TARİHİ
Kuzey Avrupa’da bulunan bu ülke, İskandinav Yarımadası’nın batı kıyısında yer alır. Ülkenin doğusu İsveç ile sınır oluştururken, kuzey kıyısı Kuzey Buz Denizi’ne kıyısı bulunur. Batıda ise bu ülkenin sahil şeridi, Atlas Okyanusu’nun bir bölümü olan Kuzey Denizi’ne açılır. Ülkenin sahil şeridi oldukça girintili çıkıntılıdır ve bu durum ünlü fjordlarını oluşturur. Fjordlar, deniz suyunun iç kesimlere kadar uzandığı derin vadilerdir ve Norveç’in coğrafi özelliklerinin önemli bir parçasını oluşturur.
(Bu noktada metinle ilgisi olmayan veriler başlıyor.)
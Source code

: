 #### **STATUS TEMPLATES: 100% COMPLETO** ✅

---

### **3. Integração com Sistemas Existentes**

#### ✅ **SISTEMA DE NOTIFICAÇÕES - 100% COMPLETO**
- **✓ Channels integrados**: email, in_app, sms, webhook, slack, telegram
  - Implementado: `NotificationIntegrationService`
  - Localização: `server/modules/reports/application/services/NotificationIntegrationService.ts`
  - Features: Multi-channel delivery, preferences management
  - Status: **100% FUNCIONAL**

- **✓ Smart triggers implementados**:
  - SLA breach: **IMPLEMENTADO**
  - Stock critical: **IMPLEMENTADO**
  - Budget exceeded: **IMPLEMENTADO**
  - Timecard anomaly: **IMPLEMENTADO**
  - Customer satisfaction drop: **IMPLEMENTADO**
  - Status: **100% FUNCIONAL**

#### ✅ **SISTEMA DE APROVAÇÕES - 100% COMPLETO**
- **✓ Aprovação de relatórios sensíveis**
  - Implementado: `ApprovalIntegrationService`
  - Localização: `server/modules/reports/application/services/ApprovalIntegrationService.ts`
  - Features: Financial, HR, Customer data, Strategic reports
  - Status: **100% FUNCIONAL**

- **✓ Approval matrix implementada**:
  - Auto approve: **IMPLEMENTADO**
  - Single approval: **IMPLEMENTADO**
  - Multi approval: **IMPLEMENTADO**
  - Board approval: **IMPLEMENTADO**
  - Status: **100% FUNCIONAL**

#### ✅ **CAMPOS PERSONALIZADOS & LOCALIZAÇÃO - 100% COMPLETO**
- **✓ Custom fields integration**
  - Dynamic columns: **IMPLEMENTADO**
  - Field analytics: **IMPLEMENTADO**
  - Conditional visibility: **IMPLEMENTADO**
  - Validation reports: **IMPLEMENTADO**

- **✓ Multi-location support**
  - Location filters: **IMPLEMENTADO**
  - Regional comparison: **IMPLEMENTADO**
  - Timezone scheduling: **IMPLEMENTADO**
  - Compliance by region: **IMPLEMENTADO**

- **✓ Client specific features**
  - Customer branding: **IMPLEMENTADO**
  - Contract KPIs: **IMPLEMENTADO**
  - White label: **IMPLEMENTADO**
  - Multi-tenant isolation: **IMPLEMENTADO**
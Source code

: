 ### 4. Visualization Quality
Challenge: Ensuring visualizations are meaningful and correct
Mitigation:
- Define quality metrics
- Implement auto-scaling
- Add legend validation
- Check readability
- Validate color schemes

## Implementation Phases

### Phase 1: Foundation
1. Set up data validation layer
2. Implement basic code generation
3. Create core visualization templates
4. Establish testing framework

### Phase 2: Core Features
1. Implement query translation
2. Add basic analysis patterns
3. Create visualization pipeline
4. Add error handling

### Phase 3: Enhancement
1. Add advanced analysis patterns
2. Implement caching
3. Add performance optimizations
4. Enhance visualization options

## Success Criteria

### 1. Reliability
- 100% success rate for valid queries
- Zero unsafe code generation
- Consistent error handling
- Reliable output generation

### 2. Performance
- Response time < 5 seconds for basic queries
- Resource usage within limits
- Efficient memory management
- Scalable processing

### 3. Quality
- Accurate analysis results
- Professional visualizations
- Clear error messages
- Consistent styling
Batıda yer alan dağlık bölgeler, Norveç’in en yüksek zirvelerine ev sahipliği yapar ve buzullarla kaplıdır. Doğuda ise daha düz araziler ve göl bölgeleri bulunur. Bu çeşitli coğrafi özellikler, ülkeye eşsiz doğal güzellikler ve açık hava etkinlikleri için birçok fırsat sunar. Doğa severler için dağcılık, kayak, denizcilik ve doğa gözlemi gibi etkinlikler bu coğrafi çeşitliliği kullanır.
İskandinav Yarımadası’nın batısında yer alan bu ülke, tarih boyunca çeşitli dönemlerde farklı krallıkların, birliklerin ve hükümet biçimlerinin etkisi altında kalmış bir ülke olarak dikkat çeker. Bu ülkenin tarihi, binlerce yıl öncesine, taş devrinden itibaren uzanır. İlk yerleşimciler, kıyı bölgelerine ve iç kesimlere yayıldılar ve tarım, balıkçılık ve ticaret gibi faaliyetlerle geçimlerini sağladılar.
Ancak bu ülkenin tarihi özellikle Viking Çağı ile büyük bir dönüşüm yaşadı. 8. ila 11. yüzyıllar arasında, Vikingler denizlerde hızla yayıldılar ve farklı bölgelere yerleşimler kurarak ticaret ağları oluşturdular. Bu dönemde Vikingler, denizcilik yetenekleri, cesaretleri ve keşif ruhları ile tanınıyorlardı. Vikingler, coğrafi keşiflerin yanı sıra kültürel etkileşimlere de öncülük etti.
Ancak Viking Çağı sona erdikten sonra bu ülke, farklı krallıkların ve hükümet biçimlerinin etkisi altına girdi. 14. yüzyılda, bu ülke, İsveç ve Danimarka ile birleşerek bir birlik kurdu. Ancak bu birlik sık sık gerilimlerle doluydu ve bağımsızlık arayışlarına neden oldu.
1814 yılında, bu ülke, Napolyon Savaşları’nın sona ermesiyle bağımsızlığını ilan etti. Ancak bağımsızlık kısa sürdü ve yeniden birleşti. Bu birlik, 1905 yılında barışçıl bir şekilde sona erdi ve bağımsız bir ulus olarak yeniden kuruldu. Bu dönemde, bu ülke demokratik bir monarşi olarak yeniden düzenlendi ve yeni başkent oluştu.
- yüzyılın başlarında bu ülke, uluslararası sahnede aktif bir rol oynamaya başladı. I. Dünya Savaşı sırasında tarafsız kaldı ve uluslararası barışı teşvik etti. Birleşmiş Milletler ve NATO gibi uluslararası organizasyonların kurucu üyelerindendi.
İkinci Dünya Savaşı sırasında Nazi Almanyası’nın işgali altında zorlu bir dönem geçirdi, ancak savaşın sona ermesiyle bağımsızlığını yeniden kazandı. Savaş sonrası dönemde bu ülke, ekonomisini güçlendirmek ve refahını artırmak için büyük çaba harcadı.
1960’ların sonlarına kadar uzanan en önemli dönüm noktalardan biri bu ülkenin zengin doğal kaynaklarını keşfetmesiydi. Petrol ve doğalgaz rezervleri ülkenin ekonomisini büyük ölçüde zenginleştirdi ve bu, kamu hizmetlerine, eğitime, sağlık sistemine ve sosyal refaha büyük yatırımlar yapılmasını sağladı.
Günümüzde bu ülke, sadece ekonomik refahıyla değil, aynı zamanda çevre koruma, eğitim, sağlık hizmetleri ve sosyal refah gibi alanlardaki yüksek standartlarıyla da tanınır. Aynı zamanda doğal güzellikleri, muhteşem fjordları, buzulları ve ormanlarıyla ünlüdür.